Porque echamos unas risas con las cosas del Gobierno y con que a Froilán lo han sacado de un after con cachimbas, pero debajo de las coñas marineras hay una memoria de muertos y de gritos en el primer silencio de después, que es el padre de todos los silencios, de todos los dolores y el ábside de las extrañas geometrías de la desgracia. Y de la esperanza, también, en Estambul arrasada y en Alepo –cascotes sobre cascotes–, en donde sacan de entre las astillas de un edificio un niño recién nacido, desmadejado pero vivo.
Traigo el instante preciso en el que los militares de la UME sacan a dos niños de entre los escombros de Nurdagi en Turquía. Han pasado cuatro días desde que el terremoto les echara en lo alto un alud de hormigón y de ladrillos. «Cuidado con la cabeza», dice uno al otro, y después baja de lo alto de un Gólgota de escombros. Entre los brazos lleva una niña cubierta por una capa del polvo del espanto y, en ese momento, a la niña la llevan noventa millones de manos, pues cada español tiene dos manos, salvo los que tienen una y los que tienen tres, que también los hay.
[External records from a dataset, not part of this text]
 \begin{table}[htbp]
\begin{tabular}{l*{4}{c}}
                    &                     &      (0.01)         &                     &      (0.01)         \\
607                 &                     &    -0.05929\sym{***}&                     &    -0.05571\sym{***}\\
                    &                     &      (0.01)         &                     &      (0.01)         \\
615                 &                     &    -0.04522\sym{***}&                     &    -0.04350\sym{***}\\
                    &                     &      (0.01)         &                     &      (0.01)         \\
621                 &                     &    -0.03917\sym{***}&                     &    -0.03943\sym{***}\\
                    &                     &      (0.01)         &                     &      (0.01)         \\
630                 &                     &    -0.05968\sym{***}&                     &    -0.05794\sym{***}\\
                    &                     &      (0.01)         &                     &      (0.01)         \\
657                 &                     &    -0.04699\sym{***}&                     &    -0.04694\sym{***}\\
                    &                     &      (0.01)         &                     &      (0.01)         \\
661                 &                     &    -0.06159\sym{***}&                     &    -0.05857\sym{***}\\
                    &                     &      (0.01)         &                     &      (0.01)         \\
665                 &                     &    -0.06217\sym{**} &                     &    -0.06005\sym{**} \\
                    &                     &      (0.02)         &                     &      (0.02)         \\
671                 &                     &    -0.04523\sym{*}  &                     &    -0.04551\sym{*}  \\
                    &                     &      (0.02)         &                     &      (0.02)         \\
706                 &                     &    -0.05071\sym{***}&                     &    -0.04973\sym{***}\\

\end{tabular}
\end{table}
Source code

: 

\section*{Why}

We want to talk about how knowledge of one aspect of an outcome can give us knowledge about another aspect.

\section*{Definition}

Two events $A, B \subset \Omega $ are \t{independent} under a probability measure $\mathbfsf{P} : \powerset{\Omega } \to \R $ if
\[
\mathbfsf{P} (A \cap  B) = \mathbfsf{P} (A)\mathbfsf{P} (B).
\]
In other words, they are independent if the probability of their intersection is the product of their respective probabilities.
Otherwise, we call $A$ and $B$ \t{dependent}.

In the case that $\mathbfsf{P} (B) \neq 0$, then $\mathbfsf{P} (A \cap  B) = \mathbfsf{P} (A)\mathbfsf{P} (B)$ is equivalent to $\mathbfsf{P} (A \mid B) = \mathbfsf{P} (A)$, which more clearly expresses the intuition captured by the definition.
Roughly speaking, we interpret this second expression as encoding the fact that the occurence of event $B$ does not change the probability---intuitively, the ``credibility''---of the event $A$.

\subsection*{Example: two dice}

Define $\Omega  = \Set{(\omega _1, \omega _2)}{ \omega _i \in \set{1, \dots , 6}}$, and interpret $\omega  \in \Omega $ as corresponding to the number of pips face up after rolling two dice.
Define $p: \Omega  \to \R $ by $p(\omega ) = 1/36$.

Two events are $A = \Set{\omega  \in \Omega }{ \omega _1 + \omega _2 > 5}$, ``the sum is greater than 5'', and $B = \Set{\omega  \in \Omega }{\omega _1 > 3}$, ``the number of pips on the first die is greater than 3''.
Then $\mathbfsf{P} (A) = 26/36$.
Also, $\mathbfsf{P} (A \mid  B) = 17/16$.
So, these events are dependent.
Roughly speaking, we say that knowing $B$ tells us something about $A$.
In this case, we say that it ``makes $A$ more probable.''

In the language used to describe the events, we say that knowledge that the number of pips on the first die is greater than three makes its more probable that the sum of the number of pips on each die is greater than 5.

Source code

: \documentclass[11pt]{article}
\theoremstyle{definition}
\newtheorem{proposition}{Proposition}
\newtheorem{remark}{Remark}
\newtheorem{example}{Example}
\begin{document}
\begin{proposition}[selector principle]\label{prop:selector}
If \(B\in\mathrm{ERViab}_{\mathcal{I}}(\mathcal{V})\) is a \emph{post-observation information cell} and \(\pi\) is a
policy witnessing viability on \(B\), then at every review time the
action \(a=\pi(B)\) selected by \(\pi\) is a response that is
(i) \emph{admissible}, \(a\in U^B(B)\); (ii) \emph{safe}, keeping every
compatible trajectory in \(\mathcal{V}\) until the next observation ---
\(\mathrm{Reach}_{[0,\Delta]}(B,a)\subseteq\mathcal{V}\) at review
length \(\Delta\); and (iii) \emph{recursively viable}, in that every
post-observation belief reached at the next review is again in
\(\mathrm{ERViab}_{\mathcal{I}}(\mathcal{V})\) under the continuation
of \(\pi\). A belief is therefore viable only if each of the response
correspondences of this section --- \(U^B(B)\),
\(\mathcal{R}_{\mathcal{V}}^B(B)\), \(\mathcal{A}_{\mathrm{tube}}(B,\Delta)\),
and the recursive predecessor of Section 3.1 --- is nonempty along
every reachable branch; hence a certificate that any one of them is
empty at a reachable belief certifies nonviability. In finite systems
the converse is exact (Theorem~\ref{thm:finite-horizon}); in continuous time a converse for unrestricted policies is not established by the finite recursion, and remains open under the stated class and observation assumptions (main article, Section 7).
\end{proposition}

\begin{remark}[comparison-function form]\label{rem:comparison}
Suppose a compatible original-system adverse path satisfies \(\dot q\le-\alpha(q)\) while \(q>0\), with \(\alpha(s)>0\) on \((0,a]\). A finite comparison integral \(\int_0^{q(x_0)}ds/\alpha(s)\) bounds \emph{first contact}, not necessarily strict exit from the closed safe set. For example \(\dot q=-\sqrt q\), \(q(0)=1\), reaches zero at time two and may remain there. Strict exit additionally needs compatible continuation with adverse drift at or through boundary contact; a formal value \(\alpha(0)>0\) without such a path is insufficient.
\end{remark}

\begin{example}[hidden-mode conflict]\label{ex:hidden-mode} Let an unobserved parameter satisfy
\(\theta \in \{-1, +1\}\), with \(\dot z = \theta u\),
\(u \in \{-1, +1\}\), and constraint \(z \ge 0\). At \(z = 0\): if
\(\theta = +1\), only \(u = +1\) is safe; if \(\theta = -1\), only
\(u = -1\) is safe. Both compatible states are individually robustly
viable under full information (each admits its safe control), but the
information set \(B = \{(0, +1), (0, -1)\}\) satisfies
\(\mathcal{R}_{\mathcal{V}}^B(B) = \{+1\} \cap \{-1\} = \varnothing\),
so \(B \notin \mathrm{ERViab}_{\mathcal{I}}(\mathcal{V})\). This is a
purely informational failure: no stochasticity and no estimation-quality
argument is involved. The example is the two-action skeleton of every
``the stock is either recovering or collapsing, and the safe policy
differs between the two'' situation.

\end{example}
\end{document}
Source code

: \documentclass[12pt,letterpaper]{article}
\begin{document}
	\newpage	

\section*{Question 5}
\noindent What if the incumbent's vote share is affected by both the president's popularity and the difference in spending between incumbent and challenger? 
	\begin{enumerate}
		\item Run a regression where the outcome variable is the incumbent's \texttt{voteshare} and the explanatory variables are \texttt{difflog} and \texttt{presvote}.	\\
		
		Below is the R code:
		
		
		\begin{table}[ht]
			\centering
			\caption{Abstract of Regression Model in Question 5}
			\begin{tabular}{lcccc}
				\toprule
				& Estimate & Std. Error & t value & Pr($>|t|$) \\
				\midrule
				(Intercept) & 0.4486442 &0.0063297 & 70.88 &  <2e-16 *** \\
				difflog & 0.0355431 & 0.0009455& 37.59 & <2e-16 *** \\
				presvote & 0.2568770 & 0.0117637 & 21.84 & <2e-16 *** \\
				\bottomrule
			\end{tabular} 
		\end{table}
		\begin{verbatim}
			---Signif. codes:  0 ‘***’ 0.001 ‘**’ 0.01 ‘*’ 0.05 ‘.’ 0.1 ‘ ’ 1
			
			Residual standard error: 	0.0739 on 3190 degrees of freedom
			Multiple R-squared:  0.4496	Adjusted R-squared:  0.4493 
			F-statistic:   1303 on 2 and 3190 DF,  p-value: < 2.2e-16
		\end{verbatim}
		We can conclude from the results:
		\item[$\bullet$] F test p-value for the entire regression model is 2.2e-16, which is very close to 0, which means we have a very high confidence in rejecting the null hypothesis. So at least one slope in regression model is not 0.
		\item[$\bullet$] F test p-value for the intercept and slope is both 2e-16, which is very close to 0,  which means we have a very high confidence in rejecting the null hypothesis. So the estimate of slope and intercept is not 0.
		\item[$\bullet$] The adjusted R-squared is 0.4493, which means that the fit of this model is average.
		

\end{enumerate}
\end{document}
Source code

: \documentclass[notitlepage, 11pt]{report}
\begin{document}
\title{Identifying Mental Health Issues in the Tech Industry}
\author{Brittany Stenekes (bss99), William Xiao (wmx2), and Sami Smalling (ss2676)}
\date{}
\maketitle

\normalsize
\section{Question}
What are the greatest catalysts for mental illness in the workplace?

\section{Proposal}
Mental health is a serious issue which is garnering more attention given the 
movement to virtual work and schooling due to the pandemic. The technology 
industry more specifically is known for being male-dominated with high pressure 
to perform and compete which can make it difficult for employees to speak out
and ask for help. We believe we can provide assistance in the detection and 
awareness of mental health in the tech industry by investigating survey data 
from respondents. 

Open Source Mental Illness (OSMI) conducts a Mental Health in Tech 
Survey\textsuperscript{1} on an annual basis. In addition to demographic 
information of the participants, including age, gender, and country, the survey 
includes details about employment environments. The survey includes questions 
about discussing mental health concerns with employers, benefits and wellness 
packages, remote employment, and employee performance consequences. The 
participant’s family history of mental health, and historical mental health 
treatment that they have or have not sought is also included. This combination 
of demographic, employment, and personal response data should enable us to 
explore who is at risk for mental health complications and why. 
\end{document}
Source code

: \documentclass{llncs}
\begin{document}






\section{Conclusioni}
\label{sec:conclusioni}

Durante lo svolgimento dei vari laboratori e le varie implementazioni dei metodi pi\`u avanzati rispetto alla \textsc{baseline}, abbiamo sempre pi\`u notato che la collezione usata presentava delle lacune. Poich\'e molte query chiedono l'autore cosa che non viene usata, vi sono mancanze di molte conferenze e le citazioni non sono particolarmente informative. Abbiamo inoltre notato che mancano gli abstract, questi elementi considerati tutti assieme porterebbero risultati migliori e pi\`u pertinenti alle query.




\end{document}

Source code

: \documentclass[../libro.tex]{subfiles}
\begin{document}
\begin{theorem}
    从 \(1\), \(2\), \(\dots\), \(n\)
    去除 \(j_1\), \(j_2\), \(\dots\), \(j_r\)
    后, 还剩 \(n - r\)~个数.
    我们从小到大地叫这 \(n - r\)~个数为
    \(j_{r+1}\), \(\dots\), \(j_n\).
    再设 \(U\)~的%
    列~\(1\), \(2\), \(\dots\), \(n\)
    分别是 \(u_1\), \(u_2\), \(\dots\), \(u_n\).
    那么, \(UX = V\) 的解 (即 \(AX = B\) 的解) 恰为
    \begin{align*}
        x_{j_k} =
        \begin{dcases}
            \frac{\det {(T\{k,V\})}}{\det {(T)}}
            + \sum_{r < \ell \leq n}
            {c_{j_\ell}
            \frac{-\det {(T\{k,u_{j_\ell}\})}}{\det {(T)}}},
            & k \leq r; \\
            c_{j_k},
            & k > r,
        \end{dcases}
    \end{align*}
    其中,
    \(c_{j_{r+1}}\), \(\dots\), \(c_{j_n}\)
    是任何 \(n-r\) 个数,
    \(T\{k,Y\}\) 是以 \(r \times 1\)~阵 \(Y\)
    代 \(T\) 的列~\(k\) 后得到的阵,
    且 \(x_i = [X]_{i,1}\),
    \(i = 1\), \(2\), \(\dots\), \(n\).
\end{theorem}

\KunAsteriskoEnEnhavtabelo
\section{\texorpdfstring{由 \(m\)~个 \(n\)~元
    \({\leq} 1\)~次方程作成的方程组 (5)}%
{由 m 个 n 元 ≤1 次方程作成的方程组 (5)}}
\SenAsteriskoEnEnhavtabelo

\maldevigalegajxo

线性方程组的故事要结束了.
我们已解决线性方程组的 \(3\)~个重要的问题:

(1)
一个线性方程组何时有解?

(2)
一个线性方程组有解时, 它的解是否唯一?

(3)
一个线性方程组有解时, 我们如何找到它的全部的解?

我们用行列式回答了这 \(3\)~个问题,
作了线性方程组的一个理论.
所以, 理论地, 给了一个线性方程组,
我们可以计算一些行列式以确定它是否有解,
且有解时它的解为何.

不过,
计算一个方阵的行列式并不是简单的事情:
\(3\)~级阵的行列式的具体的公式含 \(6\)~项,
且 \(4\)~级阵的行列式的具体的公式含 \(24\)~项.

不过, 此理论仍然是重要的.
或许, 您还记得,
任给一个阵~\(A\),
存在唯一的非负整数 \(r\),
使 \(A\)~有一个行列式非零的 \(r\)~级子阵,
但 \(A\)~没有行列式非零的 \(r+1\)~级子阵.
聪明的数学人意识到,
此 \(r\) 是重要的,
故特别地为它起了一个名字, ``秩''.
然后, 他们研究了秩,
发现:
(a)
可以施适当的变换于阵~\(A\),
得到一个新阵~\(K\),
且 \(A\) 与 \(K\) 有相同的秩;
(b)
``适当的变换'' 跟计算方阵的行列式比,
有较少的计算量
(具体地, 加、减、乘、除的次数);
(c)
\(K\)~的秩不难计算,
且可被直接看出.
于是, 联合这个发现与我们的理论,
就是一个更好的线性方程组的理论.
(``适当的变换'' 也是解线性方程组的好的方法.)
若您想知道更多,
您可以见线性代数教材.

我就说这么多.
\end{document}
Alguien pide «agua» con acento andaluz como de Bujalance o algo, y al fondo se grita «¡Alahu Agbar!», y se reza a Mahoma y a la Macarena, pues los dos empiezan por Ma.
Después rescatan al hermano y, una hora después, a la madre. Rescatar es una palabra tan bella: desenterrar, revivir, renacer, resucitar. Porque la bandera más bonita de todas es la bandera de la vida, pero si te digo la verdad, de pronto es como si todo hubiera valido la pena: un país entero, un ejército, un gobierno, la civilización, todo por dos niños y su madre en brazos de un soldado español con una eñe que no entra por el paseo de la Castellana, qué quieres que te diga, y una UME, que es ya una letra en sí misma, flamenca, heroica, sabia y rebonita. Lo dijo mi Margarita Robles cuando arengó a los soldados en su despedida: «Con que salvéis una vida, es suficiente». Pues salvaron a tres.
La vida es extraña en cuanto depende de que una mañana bostece el Planeta. Llamamos hogar a esta enorme roca lanzada al hiperespacio que gira sobre sí mismo a miles de kilómetros por hora y que esconde en su interior una bola de magma incandescente. Nos vamos a dormir sobre la quietud de la Tierra como si la Tierra se estuviera quieta. Y, sin embargo, se mueve.